Мне же, напротив, было плохо.
После похорон Джейсона мне казалось, что у нас с Кеном случился своего рода прорыв. Казалось, что он начал открываться, начал впускать меня. Казалось, что он старается. Но после маминого удара у меня появилось чувство, что мы оказались там же, где начали.
Кен продемонстрировал, что может быть рядом со мной во всех смыслах, кроме одного. Я думала, что смогу исправить это единственное упущение, но вот спустя месяцы выяснилось, что я даже не определила его причину.
Так что у меня не только были уродские отношения, но я еще, кажется, оказалась довольно хреновым психологом.
Мой режим вернулся в привычный цикл
Я обещала маме, что не буду снова брить волосы, если смогу содержать их в таком гладком и прямом виде. Но я не смогла. Очевидно, я ничего не могла содержать в порядке достаточно долго.
В ту ночь я уже несколько часов пыталась готовиться к экзамену по поведенческой психологии, но мой мозг совершенно отказывался со мной сотрудничать. Мои глаза снова и снова пробегали по знакам на листе, просто восхищаясь видом букв, а мозги в это время разбегались по миллиону различных направлений.
Знакомый утробный шум прорвался сквозь мои мысли и вернул меня в реальность. Взглянув на окно, я поняла, что, пока я тут растекалась, наступила ночь, а мои жалюзи были совсем открыты. Звук моих личных кошмаров отчетливо приближался. Я отодвинула книжки, откинула покрывало с голых ног, выбралась из постели и потянулась к пластиковой палочке, свисающей с заляпанных никотином жалюзи.
И оторвала ее с концами.
Я стояла там, в короткой маечке и трусах, сжимая отвалившуюся палочку, а мотоцикл Рыцаря подкатил и остановился под фонарем неподалеку от моего дома.
Бросив бесполезную палку, я метнулась к тумбочке, выключила лампочку и подхватила с пола свою сумку.
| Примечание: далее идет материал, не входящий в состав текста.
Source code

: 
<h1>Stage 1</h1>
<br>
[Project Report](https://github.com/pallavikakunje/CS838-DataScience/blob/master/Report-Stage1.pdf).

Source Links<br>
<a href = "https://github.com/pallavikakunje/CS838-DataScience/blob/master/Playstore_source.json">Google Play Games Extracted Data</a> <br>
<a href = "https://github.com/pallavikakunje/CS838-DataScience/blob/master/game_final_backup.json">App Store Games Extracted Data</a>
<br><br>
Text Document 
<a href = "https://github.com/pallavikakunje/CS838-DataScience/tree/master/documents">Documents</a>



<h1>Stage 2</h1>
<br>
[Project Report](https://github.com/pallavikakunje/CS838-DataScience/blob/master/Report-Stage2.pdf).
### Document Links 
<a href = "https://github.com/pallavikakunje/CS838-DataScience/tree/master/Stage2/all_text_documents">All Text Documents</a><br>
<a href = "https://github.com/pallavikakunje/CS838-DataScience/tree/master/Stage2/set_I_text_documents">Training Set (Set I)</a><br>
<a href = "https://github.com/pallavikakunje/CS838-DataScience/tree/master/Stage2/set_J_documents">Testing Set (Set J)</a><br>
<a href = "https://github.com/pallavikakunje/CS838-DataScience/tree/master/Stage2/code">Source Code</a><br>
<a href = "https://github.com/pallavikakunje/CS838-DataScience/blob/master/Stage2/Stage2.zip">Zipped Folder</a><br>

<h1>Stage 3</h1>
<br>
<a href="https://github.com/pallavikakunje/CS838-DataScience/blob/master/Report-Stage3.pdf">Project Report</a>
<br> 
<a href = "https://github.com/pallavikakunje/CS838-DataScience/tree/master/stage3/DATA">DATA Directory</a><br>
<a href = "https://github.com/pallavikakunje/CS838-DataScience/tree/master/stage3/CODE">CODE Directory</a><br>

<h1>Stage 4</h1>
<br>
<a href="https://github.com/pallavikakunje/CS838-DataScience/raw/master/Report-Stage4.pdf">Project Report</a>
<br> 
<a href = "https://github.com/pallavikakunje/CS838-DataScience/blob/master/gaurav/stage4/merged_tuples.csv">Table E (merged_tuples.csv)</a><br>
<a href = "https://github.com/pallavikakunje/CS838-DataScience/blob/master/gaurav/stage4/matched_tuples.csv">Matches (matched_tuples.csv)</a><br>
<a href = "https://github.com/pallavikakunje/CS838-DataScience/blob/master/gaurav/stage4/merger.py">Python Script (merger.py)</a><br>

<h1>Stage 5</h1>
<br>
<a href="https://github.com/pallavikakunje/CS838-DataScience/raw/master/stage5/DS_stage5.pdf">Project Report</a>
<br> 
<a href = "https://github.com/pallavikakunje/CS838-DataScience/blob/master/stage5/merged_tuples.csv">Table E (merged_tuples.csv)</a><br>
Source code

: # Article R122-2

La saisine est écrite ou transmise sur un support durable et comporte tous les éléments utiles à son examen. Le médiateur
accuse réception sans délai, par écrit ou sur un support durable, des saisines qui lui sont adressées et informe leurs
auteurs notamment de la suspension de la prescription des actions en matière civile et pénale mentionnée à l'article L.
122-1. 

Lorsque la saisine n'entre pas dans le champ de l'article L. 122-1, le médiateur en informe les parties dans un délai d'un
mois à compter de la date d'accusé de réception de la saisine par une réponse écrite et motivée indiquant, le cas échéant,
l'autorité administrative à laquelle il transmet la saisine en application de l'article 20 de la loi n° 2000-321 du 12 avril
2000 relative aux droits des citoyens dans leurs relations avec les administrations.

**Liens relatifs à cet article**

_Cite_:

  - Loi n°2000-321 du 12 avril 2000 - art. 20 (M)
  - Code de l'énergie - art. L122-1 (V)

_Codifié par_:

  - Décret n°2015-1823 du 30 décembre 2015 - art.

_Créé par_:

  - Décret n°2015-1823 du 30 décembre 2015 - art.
Ее ремень зацепился за угол видеокассетника Ганса, я споткнулась и врезалась в стену возле окна. Сползая вниз, чтобы Рыцарь меня не заметил, я вытряхнула содержимое сумки на пол в поисках телефона. Я хотела отключить его на фиг, чтобы неизбежный звонок сразу пошел на автоответчик, но Рыцарь оказался быстрее меня. Телефон засветился и задрожал у меня под ногами.
– Ах-х-х, – выкрикнула я, пытаясь прихлопнуть его, как таракана.
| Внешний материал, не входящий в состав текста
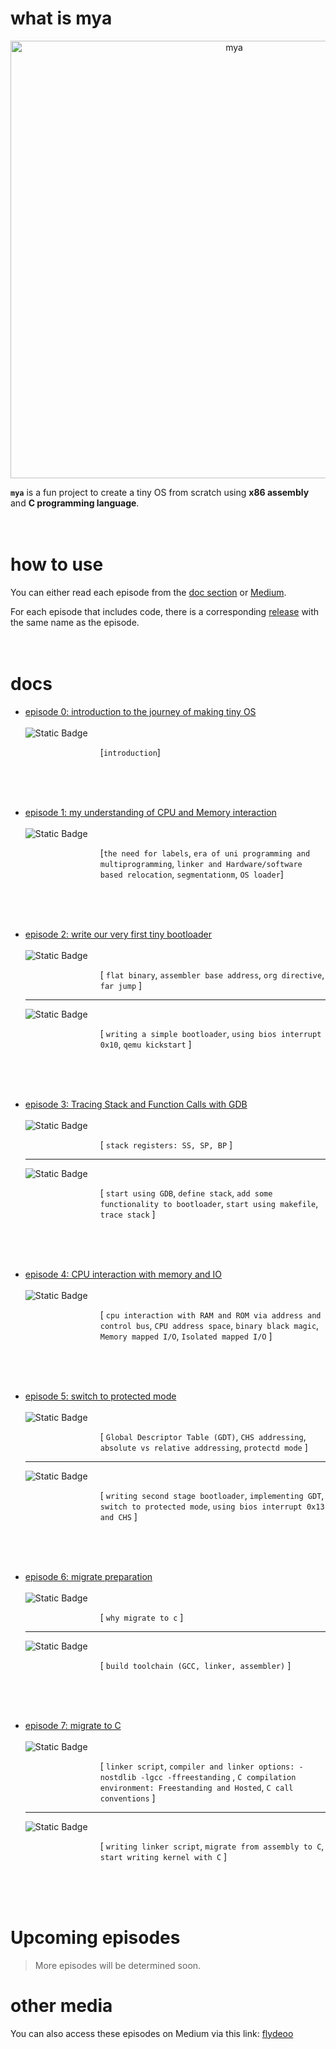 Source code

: # what is mya
<p align="center">
<img src="https://repository-images.githubusercontent.com/717717871/cb51134d-cf2a-4552-b633-7acae2573303" alt="mya" style="width: 700px;">
</p>

**`mya`** is a fun project to create a tiny OS from scratch using **x86 assembly** and **C programming language**.
<br><br><br>

# how to use
You can either read each episode from the [doc section](#docs) or [Medium](#other-media).

For each episode that includes code, there is a corresponding [release](https://github.com/flydeoo/mya/releases) with the same name as the episode.
<br><br><br>
# docs

- [episode 0: introduction to the journey of making tiny OS](https://github.com/flydeoo/mya/blob/main/docs/episode%200%3A%20introduction%20to%20the%20journey%20of%20making%20tiny%20OS.md)
<br><br>![Static Badge](https://img.shields.io/badge/concepts-%20-blue) <br><dl><dd><dl><dd><dl><dd>[`introduction`]</dd></dl></dd></dl></dd></dl>
<br>
<br>
<br>

- [episode 1: my understanding of CPU and Memory interaction](https://github.com/flydeoo/mya/blob/main/docs/episode%201%3A%20my%20understanding%20of%20CPU%20and%20Memory%20interaction.md)
<br><br>![Static Badge](https://img.shields.io/badge/concepts-%20-blue) <br><dl><dd><dl><dd><dl><dd>[`the need for labels`, `era of uni programming and multiprogramming`, `linker and Hardware/software based relocation`, `segmentationm`, `OS loader`]</dd></dl></dd></dl></dd></dl>
<br>
<br>
<br>

- [episode 2: write our very first tiny bootloader](https://github.com/flydeoo/mya/blob/main/docs/episode%202%3A%20write%20our%20very%20first%20tiny%20bootloader.md)
<br><br>![Static Badge](https://img.shields.io/badge/concepts-%20-blue) <br><dl><dd><dl><dd><dl><dd>[ `flat binary`, `assembler base address`, `org directive`, `far jump` ]</dd></dl></dd></dl></dd></dl><hr>
![Static Badge](https://img.shields.io/badge/accomplishments-%20-green) <br><dl><dd><dl><dd><dl><dd>[ `writing a simple bootloader`, `using bios interrupt 0x10`, `qemu kickstart` ]</dd></dl></dd></dl></dd></dl>
<br>
<br>
<br>

- [episode 3: Tracing Stack and Function Calls with GDB](https://github.com/flydeoo/mya/blob/main/docs/episode3%3A%20Tracing%20Stack%20and%20Function%20Calls%20with%20GDB.md)
<br><br>![Static Badge](https://img.shields.io/badge/concepts-%20-blue) <br><dl><dd><dl><dd><dl><dd>[ `stack registers: SS, SP, BP` ]</dd></dl></dd></dl></dd></dl><hr>
![Static Badge](https://img.shields.io/badge/accomplishments-%20-green) <br><dl><dd><dl><dd><dl><dd>[ `start using GDB`, `define stack`, `add some functionality to bootloader`, `start using makefile`, `trace stack` ]</dd></dl></dd></dl></dd></dl>
<br>
<br>
<br>

- [episode 4: CPU interaction with memory and IO](https://github.com/flydeoo/mya/blob/main/docs/episode%204%3A%20CPU%20interaction%20with%20memory%20and%20IO.md)
<br><br>![Static Badge](https://img.shields.io/badge/concepts-%20-blue) <br><dl><dd><dl><dd><dl><dd>[ `cpu interaction with RAM and ROM via address and control bus`, `CPU address space`, `binary black magic`, `Memory mapped I/O`, `Isolated mapped I/O` ]</dd></dl></dd></dl></dd></dl>
<br>
<br>
<br>

- [episode 5: switch to protected mode](https://github.com/flydeoo/mya/blob/main/docs/episode%205%3A%20switch%20to%20protected%20mode.md)
<br><br>![Static Badge](https://img.shields.io/badge/concepts-%20-blue) <br><dl><dd><dl><dd><dl><dd>[ `Global Descriptor Table (GDT)`, `CHS addressing`, `absolute vs relative addressing`, `protectd mode` ]</dd></dl></dd></dl></dd></dl><hr>
![Static Badge](https://img.shields.io/badge/accomplishments-%20-green) <br><dl><dd><dl><dd><dl><dd>[ `writing second stage bootloader`, `implementing GDT`, `switch to protected mode`, `using bios interrupt 0x13 and CHS` ]</dd></dl></dd></dl></dd></dl>
<br>
<br>
<br>

- [episode 6: migrate preparation](https://github.com/flydeoo/mya/blob/main/docs/episode%206%3A%20migrate%20preparation.md)
<br><br>![Static Badge](https://img.shields.io/badge/concepts-%20-blue) <br><dl><dd><dl><dd><dl><dd>[ `why migrate to c` ]</dd></dl></dd></dl></dd></dl><hr>
![Static Badge](https://img.shields.io/badge/accomplishments-%20-green) <br><dl><dd><dl><dd><dl><dd>[ `build toolchain (GCC, linker, assembler)` ]</dd></dl></dd></dl></dd></dl>
<br>
<br>
<br>

- [episode 7: migrate to C](https://github.com/flydeoo/mya/blob/main/docs/episode%207%3A%20migrate%20to%20C.md)
<br><br>![Static Badge](https://img.shields.io/badge/concepts-%20-blue) <br><dl><dd><dl><dd><dl><dd>[ `linker script`, `compiler and linker options: -nostdlib -lgcc -ffreestanding` , `C compilation environment: Freestanding and Hosted`, `C call conventions` ]</dd></dl></dd></dl></dd></dl><hr>
![Static Badge](https://img.shields.io/badge/accomplishments-%20-green) <br><dl><dd><dl><dd><dl><dd>[ `writing linker script`, `migrate from assembly to C`, `start writing kernel with C` ]</dd></dl></dd></dl></dd></dl>

<br>
<br>
<br>

# Upcoming episodes



>  More episodes will be determined soon.



# other media

You can also access these episodes on Medium via this link: [flydeoo](https://medium.com/@thisisflydeoo)
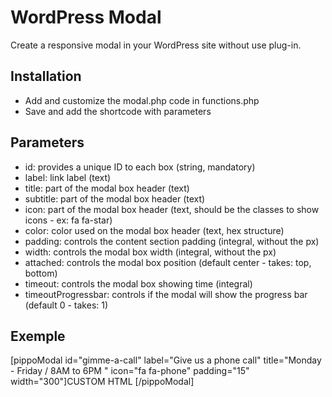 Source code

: # WordPress Modal
Create a responsive modal in your WordPress site without use plug-in.

## Installation
- Add and customize the modal.php code in functions.php 
- Save and add the shortcode with parameters

## Parameters
- id: provides a unique ID to each box (string, mandatory)
- label: link label (text)
- title: part of the modal box header (text)
- subtitle: part of the modal box header (text)
- icon: part of the modal box header (text, should be the classes to show icons - ex: fa fa-star)
- color: color used on the modal box header (text, hex structure)
- padding: controls the content section padding (integral, without the px)
- width: controls the modal box width (integral, without the px)
- attached: controls the modal box position (default center - takes: top, bottom)
- timeout: controls the modal box showing time (integral)
- timeoutProgressbar: controls if the modal will show the progress bar (default 0 - takes: 1)

## Exemple 
[pippoModal id="gimme-a-call" label="Give us a phone call" title="Monday - Friday / 8AM to 6PM
" icon="fa fa-phone" padding="15" width="300"]CUSTOM HTML [/pippoModal]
Я ткнула его пальцем, целясь в кнопку отключения, но он вибрировал, и я промахнулась, попав вместо этого на кнопку ответа.
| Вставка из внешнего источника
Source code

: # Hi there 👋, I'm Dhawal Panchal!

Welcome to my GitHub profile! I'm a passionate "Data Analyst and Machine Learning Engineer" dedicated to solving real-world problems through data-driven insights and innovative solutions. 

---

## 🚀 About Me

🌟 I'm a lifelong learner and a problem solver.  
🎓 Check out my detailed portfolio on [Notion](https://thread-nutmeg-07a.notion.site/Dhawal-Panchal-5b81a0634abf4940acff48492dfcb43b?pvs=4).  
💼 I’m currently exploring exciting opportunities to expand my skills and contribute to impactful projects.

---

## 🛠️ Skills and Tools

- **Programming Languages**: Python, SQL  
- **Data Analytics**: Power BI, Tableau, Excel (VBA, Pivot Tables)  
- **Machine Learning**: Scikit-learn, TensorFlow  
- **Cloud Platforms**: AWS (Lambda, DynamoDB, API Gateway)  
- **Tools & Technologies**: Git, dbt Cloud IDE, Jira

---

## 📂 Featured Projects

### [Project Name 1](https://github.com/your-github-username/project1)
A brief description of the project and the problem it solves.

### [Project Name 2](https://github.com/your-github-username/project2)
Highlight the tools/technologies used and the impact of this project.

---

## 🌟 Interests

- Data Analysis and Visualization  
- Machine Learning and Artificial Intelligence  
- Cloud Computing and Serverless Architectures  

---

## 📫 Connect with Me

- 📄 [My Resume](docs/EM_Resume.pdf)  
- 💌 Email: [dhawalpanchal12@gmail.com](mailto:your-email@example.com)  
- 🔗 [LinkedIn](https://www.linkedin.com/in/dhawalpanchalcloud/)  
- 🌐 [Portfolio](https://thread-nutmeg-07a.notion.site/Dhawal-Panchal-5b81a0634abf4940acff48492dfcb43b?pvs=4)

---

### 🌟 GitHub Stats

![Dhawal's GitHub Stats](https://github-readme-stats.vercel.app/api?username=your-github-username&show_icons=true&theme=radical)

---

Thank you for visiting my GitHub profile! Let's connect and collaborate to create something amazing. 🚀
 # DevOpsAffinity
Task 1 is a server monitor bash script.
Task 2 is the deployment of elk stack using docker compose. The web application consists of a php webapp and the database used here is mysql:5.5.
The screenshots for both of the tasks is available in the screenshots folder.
– Панк! – услышала я командный голос Рыцаря, одновременно и в трубке, и из окна.
Я знала, что, если повешу трубку, он так и будет звонить до тех пор, пока я не сдамся и не отвечу или пока за ним не приедет полиция.
С дрожащим вздохом и еще сильнее дрожащими руками я поднесла телефон к голове, держа его в нескольких сантиметрах от лица. Как будто боялась, что Рыцарь укусит меня прямо из телефона.
– Да? – выдавила я.
– Выйди, блин, на улицу.
Я смотрела на светящиеся в темноте звезды на потолке своей комнаты и мечтала куда-нибудь провалиться.
– Нет уж, спасибо.
– Я же извинился, да? Просто выйди и поговори со мной.
В его речи были такие легчайшие намеки на невнятность, вот там, где звуки «с» переходили в «т», и я поняла, что тут надо поаккуратнее. Никто другой просто не заметил бы ничего этого, но я расслышала. Я провела последние шесть лет своей жизни, анализируя любое мельчайшее изменение в поведении Рыцаря, в его позе, настроении, тоне и выражении в поисках признаков опасности. И вот эта легкая невнятность была одним из них.